Foreign Relations of the United States, 1961–1963, American Republics; Cuba 1961–1962; Cuban Missile Crisis and Aftermath, Volumes X/XI/XII, Microfiche Supplement
269. Memorandum from Woodward to Bowles, July 201
- Cuban Program Paper
I suggest that you concur in the recommendations contained in the Cuban Program Paper. This bureau is, of course, unable to determine the exact amounts needed for the fields specified, but approves of the activities contained in the proposed program.
It is hoped, in fact, that, consistent with careful planning, all of these activities will vigorously and promptly be promoted as a means of generating a renewed hope within the Cuban people.
I will wish to be informed in more detail with respect to individual activities contemplated and especially with regard to those which might have an impact upon foreign relations with other countries. Under the latter might be included plans for forward operating bases, training sites, and communications facilities. I think it extremely important that plausible cover protect all of these activities.
Disapproved[Facsimile Page 2] [Typeset Page 656]
- The Special Group
- Cuban Program Paper
The attached paper replaces the Cuban Program Paper discussed at the 29 June Special Group Meeting except for Annex A which remains unchanged and is, therefore, not resubmitted.[Facsimile Page 3]
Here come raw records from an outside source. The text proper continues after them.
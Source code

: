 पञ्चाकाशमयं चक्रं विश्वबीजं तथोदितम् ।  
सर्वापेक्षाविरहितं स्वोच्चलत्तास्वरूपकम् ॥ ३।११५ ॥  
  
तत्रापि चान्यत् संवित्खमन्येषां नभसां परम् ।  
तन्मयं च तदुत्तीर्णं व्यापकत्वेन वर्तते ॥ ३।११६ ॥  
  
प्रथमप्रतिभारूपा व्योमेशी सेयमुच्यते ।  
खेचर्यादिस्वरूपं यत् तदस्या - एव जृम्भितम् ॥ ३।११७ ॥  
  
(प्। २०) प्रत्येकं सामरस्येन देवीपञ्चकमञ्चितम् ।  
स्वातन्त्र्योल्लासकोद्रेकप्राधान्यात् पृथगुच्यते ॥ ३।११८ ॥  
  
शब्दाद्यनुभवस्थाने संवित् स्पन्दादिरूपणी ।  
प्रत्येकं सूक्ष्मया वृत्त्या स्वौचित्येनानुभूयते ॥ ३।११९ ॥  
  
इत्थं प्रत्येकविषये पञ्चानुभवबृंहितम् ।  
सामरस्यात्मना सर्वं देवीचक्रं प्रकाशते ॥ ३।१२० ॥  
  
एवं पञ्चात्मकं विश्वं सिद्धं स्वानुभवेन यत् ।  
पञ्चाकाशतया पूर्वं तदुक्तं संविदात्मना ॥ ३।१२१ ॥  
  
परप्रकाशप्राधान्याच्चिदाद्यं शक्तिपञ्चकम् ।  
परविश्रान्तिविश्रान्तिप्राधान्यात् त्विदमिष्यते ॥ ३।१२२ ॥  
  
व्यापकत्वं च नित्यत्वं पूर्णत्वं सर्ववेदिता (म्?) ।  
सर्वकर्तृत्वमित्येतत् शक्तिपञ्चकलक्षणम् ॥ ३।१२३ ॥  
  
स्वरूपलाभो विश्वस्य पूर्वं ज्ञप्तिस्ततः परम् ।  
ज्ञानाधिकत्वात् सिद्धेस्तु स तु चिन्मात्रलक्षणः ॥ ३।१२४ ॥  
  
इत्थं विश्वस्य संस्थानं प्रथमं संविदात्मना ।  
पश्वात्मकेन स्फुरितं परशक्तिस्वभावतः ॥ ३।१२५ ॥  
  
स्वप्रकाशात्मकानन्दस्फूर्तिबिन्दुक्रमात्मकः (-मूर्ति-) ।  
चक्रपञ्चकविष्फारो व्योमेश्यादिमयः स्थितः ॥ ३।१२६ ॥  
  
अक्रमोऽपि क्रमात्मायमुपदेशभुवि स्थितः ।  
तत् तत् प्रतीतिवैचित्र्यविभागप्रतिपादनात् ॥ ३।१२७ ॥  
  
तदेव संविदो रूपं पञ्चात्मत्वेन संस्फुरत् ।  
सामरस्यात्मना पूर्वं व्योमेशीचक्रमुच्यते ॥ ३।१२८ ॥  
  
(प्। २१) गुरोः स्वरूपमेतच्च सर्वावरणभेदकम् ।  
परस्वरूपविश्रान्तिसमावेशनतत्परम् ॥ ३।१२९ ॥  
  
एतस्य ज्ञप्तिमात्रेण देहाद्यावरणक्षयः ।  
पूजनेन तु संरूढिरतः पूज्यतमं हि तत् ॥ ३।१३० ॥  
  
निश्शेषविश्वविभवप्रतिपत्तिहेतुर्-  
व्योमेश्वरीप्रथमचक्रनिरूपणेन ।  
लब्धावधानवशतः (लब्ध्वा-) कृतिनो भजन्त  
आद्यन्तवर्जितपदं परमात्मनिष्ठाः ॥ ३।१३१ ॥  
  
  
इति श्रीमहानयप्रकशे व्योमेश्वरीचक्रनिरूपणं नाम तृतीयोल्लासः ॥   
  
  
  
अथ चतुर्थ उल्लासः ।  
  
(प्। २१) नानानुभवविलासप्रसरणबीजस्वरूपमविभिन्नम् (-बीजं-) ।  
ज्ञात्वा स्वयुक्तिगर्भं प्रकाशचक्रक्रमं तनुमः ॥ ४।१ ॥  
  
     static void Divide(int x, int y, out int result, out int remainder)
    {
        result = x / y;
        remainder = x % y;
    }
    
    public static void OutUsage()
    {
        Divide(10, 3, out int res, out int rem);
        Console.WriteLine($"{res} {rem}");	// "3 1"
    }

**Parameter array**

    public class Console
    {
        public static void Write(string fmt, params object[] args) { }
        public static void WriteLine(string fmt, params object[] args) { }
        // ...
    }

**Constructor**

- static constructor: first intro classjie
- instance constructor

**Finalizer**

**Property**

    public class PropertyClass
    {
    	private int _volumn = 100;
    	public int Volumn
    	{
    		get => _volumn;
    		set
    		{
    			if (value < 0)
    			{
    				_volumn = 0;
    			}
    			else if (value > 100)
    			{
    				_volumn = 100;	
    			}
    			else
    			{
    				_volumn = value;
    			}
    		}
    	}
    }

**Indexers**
Program of Covert Action Directed at the Castro Regime
2. OBJECTIVES OF AND ESTIMATES UNDERLYING THE PROGRAM
a. The basic objective of the program is to provide support to a U.S. program to develop Cuban political leadership in opposition to Castro and to help bring about a regime acceptable to the U.S. which one achieve sufficient strength to overthrow the Castro regime and take its place.
b. It is estimated that at the moment the Castro regime is strong politically, is steadily increasing its military strength (e.g., receipt of jets), has an active and reasonably efficient internal police system and is prepared to enforce Soviet type methods to stay in power. Consequently, the objective stated above will be very difficult to attain, will take a considerable period of time, and will involve both activities within Cuba and support of such activities from outside Cuba.
c. Although invasion by U.S. forces could achieve the destruction of the Castro regime, it is assumed that there is no present intention to undertake such an invasion and, in the absence of some substantial and unexpected change in the situation, some to do as in the foreseeable future. Similarly it is assumed that there is no present U.S. intention to support any attempted large scale landing by Cubans or other non-Americans or even to authorize or encourage [Facsimile Page 4] training outside of Cuba of any substantial groups for the possibility of such an invasion. Moreover, there is no present U.S. belief that opposition elements within Cuba can be developed to the point where they can overthrow the Castro regime by military or paramilitary action absent some significant change in Cuban attitudes resulting in a large disaffection of potentially [Typeset Page 657] controlling elements, such as important political leaders (e.g., Che Guevara) or large segments of the militia.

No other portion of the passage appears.